Types of Connections
- Point-to-Point: Dedicated link between two devices; the entire capacity of the link is reserved.
- Multipoint: Multiple devices share a single link, capacity is shared.
Network Topology
Physical Topology
Describes where cables, workstations, nodes, routers, and gateways are located. Types include bus, ring, star, and mesh topologies.
Logical Topology
Refers to the paths that messages take from one user to another.
Bus Topology
All devices are connected to a central cable called the bus or backbone.
- Advantages: Ease of installation, less cabling.
- Disadvantages: Difficult to isolate faults, difficult to add new devices, inefficient with heavy traffic.
Star Topology
Central device (hub) manages network functions, acts as a repeater, uses RJ-45 connectors.
- Advantages: Less expensive, easy to reconfigure, robust.
- Disadvantages: Single point of failure (hub), more cabling than bus topology.
Ring Topology
Devices are connected in a closed loop, usually forming a star-wired ring topology.
- Advantages: Easy to install, consistent performance.
- Disadvantages: Media length limitations, a break in the ring can disable the entire network.
Mesh Topology
Redundant interconnection with full mesh connecting every node to every other node.
- Advantages: Security, privacy, robustness, easy fault identification.
- Disadvantages: Expensive, difficult to install, requires large wiring space.
Networking and Internetworking Devices
Repeater
An analog device that amplifies and retransmits signals over long distances, operates at the physical layer.
Hub
Physical layer device, like repeaters but designed for multiple input lines.
Bridge
Connects two or more LANs, isolates collision domains, and offers better performance than hubs.
Switch
Connects devices on a network, transmits data to specific devices, and operates at the Data Link Layer (Layer 2).
Router
Connects local networks, directs traffic at the Network Layer (Layer 3), and performs NAT (Network Address Translation).

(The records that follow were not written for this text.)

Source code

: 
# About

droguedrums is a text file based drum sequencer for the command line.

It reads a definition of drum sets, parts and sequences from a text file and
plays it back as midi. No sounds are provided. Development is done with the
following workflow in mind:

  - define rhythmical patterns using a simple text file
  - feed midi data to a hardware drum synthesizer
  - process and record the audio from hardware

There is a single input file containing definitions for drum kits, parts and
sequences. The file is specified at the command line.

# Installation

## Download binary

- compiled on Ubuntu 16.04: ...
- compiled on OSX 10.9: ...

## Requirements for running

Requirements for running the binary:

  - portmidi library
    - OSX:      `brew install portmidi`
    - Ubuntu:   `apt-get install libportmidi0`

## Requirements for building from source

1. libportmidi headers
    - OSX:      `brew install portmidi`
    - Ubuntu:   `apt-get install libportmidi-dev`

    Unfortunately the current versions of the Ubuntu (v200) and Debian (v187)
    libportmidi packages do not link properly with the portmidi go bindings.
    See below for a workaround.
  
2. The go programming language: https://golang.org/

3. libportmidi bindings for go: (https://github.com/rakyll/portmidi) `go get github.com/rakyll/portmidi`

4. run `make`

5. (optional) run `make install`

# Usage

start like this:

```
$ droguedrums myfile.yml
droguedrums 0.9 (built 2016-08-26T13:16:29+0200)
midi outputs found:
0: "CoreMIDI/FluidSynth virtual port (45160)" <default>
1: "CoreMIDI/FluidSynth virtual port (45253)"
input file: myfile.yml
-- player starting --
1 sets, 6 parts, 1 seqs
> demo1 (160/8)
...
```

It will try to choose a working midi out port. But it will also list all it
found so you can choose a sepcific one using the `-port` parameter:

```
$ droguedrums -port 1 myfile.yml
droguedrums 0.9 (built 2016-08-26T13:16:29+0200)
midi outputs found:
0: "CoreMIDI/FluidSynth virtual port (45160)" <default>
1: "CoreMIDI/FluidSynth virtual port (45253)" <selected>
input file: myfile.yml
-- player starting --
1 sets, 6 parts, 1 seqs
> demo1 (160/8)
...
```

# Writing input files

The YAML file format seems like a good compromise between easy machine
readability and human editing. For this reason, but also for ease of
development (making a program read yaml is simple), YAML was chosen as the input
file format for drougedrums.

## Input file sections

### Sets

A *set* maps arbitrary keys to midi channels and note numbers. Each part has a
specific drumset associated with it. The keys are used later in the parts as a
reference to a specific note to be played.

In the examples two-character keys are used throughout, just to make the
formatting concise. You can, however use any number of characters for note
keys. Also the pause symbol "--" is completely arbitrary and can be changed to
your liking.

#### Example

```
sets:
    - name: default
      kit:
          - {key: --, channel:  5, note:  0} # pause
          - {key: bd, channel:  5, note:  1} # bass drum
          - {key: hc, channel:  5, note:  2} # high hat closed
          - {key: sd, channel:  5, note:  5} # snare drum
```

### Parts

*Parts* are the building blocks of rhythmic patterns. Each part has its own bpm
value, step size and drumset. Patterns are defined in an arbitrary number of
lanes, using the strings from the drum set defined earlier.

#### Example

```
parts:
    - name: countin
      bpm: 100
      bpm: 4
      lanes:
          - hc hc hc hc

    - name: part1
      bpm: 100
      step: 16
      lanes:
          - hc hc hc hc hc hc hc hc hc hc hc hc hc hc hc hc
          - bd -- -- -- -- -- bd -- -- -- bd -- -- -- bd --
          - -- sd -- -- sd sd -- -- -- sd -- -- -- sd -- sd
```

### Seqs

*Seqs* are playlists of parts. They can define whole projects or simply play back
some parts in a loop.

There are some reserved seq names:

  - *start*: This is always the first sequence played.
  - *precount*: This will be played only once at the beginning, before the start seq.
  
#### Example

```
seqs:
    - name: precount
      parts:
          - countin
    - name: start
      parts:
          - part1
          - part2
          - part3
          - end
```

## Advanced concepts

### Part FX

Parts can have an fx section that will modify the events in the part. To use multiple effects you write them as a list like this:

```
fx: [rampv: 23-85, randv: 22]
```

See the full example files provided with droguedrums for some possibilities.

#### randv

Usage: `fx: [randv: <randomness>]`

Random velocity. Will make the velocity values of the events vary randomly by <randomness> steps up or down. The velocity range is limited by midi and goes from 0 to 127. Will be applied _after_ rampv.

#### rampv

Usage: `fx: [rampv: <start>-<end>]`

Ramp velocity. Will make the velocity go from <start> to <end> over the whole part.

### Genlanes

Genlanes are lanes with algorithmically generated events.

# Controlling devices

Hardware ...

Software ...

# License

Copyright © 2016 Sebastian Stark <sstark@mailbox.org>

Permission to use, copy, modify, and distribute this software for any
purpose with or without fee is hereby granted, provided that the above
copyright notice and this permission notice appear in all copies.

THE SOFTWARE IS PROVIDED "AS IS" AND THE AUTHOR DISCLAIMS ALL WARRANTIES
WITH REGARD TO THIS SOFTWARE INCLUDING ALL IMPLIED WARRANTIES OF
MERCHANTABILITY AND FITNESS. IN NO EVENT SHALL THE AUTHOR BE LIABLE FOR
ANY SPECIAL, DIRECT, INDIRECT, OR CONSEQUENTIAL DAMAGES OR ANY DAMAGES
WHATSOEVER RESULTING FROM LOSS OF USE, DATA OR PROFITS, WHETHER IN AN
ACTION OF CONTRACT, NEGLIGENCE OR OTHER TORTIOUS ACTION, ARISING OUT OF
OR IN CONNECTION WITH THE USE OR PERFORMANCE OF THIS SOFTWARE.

Connection-Oriented vs Connectionless Services
Connection-Oriented
Modeled after the telephone system. A connection is established before communication, and the connection is released after use.
Connectionless
Modeled after the postal system. Each message carries the full destination address without needing to establish a connection.
Reference Models
OSI Reference Model
A model developed by ISO for standardizing network protocols, revised in 1995.
TCP/IP Reference Model
Used by ARPANET and its successor, the Internet, with design goals to connect multiple networks.
Transport Layer Protocols
Transmission Control Protocol (TCP)
- Connection-oriented
- Reliable delivery
- Ordered data reconstruction
- Flow control
User Datagram Protocol (UDP)
- Connectionless
- Unreliable delivery
- No ordered data reconstruction
- No flow control
Summary
Key topics: network topologies, internetworking devices, OSI reference model, TCP/IP protocols.